US-Präsident in Bedrängnis:Obama, die Reform und die Wut der Amerikaner

Flucht nach vorn: Nach der Wahlschlappe geht Obama auf die Republikaner zu und signalisiert Kompromissbereitschaft bei der Gesundheitsreform.

Nach der Niederlage der Demokraten bei der Senatswahl in Massachusetts hat US-Präsident Barack Obama Kompromissbereitschaft im Ringen um die Gesundheitsreform signalisiert. Er rate seinen Parteifreunden, sich auf die Punkte des umstrittenen Reformpakets zu konzentrieren, die bereits auf Zustimmung gestoßen seien, sagte Obama an diesem Mittwoch dem US-Fernsehsender ABC.

US-Präsident in Bedrängnis: US-Präsident Barack Obama geht nach der Demokraten-Wahlschlappe im Bundesstaat Massachusetts auf die Republikaner zu.

US-Präsident Barack Obama geht nach der Demokraten-Wahlschlappe im Bundesstaat Massachusetts auf die Republikaner zu.

(Foto: Foto: AP)

Er warnte die Demokraten davor, die Gesundheitsreform "durchzudrücken", bevor der neue republikanische Senator von Massachusetts, Scott Brown, im Amt ist. "Die Wähler in Massachusetts haben gesprochen, jetzt muss er (Brown) Teil dieses Prozesses sein", sagte Obama gegenüber dem Fernsehsender.

Brown, der sich bei der Wahl am Dienstag den Senatssitz des verstorbenen Edward Kennedy erkämpft hatte, sei aus demselben Grund wie er ins Amt gekommen, sagte Obama. "Die Menschen sind wütend und sie sind frustriert, nicht nur aufgrund dessen, was in den vergangenen ein, zwei Jahren passiert ist, sondern in den letzten acht Jahren." Obama räumte ein, dass die Politiker in Washington sich besser mit der breiten Öffentlichkeit verständigen müssten.

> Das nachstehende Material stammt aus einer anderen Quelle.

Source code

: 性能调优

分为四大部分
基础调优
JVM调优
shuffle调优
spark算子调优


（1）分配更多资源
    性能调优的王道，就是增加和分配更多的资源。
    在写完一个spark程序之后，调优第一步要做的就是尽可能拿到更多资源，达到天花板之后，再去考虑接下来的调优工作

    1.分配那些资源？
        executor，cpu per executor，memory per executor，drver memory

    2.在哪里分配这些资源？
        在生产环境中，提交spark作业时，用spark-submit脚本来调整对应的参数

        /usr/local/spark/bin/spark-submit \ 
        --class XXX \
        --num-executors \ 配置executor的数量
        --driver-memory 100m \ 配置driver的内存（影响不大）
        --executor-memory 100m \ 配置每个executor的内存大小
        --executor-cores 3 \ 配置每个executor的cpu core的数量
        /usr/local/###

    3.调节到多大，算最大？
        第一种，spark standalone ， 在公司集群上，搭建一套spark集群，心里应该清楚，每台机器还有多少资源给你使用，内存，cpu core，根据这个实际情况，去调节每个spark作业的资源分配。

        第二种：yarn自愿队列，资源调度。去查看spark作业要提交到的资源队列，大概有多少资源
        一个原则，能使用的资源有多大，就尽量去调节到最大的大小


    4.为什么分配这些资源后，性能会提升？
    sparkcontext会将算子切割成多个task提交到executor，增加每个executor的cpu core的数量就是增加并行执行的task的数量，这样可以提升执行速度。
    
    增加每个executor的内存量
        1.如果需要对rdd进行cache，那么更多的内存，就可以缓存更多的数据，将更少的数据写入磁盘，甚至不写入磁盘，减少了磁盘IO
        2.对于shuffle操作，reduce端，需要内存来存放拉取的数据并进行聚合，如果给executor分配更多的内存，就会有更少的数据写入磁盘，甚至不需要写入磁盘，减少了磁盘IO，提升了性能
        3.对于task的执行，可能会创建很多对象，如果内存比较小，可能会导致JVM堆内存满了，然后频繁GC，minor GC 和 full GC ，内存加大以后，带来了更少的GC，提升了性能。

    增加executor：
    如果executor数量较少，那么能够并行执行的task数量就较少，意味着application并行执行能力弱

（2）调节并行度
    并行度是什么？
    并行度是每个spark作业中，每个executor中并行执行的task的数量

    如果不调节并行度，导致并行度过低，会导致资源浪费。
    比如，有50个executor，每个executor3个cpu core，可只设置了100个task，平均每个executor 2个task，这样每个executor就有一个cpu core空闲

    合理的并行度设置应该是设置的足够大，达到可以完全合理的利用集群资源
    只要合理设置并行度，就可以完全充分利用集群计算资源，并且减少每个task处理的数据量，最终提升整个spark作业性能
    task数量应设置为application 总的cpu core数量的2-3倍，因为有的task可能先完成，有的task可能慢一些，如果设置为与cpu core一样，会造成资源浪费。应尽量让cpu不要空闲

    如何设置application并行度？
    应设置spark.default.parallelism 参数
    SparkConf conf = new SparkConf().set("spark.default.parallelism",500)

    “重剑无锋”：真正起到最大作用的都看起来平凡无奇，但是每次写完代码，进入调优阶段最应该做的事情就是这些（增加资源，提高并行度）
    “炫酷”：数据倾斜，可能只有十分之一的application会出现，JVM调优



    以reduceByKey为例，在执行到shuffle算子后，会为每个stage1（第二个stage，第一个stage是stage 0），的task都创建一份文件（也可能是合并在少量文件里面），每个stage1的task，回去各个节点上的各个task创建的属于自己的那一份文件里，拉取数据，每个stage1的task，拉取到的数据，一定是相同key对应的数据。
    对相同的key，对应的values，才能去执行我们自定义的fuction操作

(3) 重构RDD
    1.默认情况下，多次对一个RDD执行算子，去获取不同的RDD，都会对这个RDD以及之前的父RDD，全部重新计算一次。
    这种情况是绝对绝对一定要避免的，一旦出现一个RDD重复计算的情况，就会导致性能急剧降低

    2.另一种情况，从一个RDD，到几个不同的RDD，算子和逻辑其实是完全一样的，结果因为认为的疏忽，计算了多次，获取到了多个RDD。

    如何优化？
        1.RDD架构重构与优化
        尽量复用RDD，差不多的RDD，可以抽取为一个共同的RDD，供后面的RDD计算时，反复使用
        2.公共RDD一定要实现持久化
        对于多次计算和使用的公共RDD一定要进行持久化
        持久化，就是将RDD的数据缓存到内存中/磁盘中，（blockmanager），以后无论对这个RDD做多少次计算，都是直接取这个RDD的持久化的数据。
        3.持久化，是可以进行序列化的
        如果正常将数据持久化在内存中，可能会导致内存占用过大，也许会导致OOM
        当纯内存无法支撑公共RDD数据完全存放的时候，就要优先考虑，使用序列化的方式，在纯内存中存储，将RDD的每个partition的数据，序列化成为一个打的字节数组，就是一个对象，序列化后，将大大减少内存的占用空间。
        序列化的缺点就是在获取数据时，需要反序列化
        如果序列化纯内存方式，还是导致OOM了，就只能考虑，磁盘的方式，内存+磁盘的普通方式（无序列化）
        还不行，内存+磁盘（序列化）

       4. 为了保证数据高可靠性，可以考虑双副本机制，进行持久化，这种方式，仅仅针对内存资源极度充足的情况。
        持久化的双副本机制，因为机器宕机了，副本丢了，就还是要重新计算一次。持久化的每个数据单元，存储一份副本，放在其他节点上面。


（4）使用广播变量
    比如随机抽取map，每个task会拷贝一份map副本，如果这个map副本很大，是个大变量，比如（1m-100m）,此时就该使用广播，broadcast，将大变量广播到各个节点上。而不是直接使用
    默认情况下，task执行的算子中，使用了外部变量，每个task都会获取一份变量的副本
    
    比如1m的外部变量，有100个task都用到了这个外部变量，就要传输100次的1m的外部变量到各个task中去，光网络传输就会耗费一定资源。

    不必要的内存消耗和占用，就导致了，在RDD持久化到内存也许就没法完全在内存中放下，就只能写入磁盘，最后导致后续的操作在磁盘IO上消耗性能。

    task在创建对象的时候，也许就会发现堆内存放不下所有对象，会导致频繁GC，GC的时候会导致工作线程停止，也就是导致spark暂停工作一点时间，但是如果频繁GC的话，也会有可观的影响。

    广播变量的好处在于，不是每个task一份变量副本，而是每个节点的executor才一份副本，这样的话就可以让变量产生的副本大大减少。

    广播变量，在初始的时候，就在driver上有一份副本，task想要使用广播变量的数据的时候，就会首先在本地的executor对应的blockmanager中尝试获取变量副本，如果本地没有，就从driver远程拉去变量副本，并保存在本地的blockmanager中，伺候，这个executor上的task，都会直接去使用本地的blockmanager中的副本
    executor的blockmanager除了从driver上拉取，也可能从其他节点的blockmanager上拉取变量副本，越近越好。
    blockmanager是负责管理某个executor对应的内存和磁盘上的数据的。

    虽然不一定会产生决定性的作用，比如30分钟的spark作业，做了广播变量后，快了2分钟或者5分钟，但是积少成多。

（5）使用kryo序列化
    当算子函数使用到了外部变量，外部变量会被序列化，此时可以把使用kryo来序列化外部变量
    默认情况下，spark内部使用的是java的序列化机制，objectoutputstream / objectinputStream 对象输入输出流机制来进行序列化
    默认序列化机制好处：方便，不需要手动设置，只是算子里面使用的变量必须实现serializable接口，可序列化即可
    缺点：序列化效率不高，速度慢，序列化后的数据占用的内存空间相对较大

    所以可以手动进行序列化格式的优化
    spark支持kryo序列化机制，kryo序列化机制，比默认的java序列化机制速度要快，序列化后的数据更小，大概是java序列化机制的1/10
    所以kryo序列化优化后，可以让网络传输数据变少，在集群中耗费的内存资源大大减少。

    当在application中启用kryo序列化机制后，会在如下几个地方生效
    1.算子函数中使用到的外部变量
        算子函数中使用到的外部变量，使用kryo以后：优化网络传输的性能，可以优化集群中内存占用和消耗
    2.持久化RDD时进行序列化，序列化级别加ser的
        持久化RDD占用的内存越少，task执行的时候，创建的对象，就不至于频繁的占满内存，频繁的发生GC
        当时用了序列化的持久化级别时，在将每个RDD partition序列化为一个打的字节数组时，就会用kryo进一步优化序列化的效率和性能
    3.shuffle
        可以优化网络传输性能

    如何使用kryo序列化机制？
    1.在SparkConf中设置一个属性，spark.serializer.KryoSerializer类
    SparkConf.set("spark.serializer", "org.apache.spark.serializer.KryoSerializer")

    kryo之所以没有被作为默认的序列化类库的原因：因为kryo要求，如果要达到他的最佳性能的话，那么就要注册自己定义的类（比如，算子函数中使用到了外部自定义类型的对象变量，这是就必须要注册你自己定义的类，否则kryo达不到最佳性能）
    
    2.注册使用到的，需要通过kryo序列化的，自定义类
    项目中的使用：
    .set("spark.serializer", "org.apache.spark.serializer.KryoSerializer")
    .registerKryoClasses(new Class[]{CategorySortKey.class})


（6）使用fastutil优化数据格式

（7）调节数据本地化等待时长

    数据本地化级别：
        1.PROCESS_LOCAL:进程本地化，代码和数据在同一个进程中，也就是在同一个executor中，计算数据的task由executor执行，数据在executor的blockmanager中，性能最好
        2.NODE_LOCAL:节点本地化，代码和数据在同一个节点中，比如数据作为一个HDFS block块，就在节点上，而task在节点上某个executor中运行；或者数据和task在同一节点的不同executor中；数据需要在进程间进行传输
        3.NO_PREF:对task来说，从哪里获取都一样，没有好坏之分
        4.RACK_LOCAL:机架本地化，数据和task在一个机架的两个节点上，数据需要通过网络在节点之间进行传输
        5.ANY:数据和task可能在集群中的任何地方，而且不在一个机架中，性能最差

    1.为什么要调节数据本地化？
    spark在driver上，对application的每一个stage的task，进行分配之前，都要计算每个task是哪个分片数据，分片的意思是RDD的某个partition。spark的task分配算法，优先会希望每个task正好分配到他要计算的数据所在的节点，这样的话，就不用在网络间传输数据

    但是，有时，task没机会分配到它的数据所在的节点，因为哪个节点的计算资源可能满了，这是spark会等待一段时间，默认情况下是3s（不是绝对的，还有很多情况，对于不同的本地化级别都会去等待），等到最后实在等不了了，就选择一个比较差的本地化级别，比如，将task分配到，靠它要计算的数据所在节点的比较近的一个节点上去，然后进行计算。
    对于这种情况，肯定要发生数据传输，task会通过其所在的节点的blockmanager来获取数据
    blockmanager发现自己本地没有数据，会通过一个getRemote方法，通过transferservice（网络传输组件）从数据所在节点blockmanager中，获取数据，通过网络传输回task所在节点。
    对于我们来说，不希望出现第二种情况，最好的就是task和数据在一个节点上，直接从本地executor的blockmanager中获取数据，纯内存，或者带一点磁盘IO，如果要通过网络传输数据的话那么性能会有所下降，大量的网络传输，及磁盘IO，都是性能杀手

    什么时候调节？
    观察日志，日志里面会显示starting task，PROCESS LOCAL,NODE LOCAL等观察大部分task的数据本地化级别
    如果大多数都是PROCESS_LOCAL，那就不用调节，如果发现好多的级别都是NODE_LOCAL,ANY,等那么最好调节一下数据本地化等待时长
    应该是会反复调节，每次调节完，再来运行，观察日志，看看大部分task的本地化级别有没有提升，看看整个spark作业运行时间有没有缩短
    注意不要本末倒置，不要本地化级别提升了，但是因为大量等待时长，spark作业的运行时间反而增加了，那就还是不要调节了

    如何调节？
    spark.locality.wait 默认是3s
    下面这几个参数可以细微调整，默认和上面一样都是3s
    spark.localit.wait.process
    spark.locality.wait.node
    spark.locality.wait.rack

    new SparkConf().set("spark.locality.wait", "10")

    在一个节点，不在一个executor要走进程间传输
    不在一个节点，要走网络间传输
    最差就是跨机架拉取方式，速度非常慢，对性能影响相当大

Sein Sprecher Robert Gibbs ergänzte vor Journalisten in Washington, Obama strebe gleichwohl weiterhin noch für dieses Jahr den Umbau des Gesundheitswesens an. Der Präsident sei zudem bereit, mit den Republikanern auch bei anderen Gesetzesvorhaben zusammenzuarbeiten, etwa beim Klimaschutz. Insbesondere aber die Finanzmarktreform werde in den kommenden Monaten eine wichtigere Rolle spielen. Auf die Einrichtung einer neuen Verbraucherschutzbehörde werde Obama dabei keinesfalls verzichten, betonte Gibbs.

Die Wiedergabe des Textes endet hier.